#### [Task objective]
Beneath this task are records; count the lines among them that contain the word "coefficient" and answer with the number only.

#### [Records to use]
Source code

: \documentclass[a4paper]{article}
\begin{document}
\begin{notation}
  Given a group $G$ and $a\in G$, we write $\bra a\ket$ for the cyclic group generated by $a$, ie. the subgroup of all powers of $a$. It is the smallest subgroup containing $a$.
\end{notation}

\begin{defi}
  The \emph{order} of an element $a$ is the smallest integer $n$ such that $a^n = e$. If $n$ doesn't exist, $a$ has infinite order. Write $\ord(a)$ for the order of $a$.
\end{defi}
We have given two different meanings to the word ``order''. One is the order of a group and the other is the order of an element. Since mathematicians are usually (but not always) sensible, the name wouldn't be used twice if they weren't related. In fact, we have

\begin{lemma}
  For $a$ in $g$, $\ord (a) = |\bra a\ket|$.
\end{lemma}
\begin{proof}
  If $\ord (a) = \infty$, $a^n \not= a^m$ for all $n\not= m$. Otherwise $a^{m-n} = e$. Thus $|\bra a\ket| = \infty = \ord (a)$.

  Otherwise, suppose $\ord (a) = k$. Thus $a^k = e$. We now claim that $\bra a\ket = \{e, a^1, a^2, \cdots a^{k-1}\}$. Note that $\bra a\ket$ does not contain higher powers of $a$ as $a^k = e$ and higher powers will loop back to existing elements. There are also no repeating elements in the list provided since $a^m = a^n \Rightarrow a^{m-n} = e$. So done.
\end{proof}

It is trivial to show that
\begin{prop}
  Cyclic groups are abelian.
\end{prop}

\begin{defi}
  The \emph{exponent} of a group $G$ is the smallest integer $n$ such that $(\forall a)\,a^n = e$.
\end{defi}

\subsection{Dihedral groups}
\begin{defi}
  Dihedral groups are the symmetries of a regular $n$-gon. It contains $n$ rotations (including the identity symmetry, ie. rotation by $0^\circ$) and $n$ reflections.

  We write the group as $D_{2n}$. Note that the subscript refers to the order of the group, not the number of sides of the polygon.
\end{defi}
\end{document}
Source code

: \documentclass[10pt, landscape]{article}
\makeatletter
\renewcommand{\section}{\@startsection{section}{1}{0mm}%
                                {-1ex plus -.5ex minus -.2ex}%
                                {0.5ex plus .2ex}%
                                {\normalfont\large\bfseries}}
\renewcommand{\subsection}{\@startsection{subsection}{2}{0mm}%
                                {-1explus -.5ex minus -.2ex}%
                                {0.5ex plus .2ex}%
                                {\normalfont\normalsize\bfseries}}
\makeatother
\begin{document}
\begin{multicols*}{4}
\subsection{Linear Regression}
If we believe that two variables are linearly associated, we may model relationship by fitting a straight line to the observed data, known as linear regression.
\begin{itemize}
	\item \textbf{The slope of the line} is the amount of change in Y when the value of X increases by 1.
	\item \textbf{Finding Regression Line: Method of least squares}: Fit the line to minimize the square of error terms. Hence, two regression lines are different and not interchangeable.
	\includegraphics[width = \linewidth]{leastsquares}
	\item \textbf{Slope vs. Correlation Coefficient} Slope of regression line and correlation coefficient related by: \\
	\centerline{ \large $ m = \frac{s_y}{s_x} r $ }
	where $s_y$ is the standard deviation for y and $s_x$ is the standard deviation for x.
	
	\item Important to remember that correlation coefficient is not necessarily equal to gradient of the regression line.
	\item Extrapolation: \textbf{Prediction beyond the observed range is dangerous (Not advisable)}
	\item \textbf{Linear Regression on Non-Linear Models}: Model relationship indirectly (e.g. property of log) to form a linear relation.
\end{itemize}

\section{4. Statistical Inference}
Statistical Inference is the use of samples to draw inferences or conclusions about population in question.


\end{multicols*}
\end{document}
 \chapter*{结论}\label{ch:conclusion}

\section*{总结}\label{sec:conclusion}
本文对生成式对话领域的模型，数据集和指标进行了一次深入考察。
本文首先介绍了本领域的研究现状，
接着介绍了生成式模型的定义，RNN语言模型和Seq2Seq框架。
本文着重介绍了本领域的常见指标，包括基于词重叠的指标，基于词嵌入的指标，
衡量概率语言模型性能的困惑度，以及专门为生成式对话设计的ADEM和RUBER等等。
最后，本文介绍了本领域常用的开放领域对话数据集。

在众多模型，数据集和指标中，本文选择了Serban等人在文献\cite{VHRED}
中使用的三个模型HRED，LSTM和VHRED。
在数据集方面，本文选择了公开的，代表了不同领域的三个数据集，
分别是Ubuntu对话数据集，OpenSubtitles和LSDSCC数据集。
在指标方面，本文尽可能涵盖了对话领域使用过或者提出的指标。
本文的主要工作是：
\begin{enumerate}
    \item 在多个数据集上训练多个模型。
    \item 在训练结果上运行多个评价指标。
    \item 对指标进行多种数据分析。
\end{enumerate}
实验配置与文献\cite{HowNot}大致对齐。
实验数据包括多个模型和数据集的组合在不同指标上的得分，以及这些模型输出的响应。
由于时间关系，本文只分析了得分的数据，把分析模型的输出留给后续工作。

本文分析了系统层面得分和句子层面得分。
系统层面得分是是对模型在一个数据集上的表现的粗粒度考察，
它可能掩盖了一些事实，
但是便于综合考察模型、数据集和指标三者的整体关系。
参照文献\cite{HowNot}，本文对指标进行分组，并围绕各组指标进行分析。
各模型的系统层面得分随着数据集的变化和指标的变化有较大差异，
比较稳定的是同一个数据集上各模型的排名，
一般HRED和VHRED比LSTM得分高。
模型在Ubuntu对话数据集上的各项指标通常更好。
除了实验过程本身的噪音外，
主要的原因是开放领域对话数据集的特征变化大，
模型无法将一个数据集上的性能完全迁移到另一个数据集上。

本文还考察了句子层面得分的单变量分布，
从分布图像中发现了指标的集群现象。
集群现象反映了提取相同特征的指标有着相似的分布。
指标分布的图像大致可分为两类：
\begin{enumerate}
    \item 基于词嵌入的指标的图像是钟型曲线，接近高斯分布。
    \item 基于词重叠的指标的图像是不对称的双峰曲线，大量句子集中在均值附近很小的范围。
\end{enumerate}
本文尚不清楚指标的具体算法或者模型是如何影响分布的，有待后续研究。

#### [Exercise answer]
2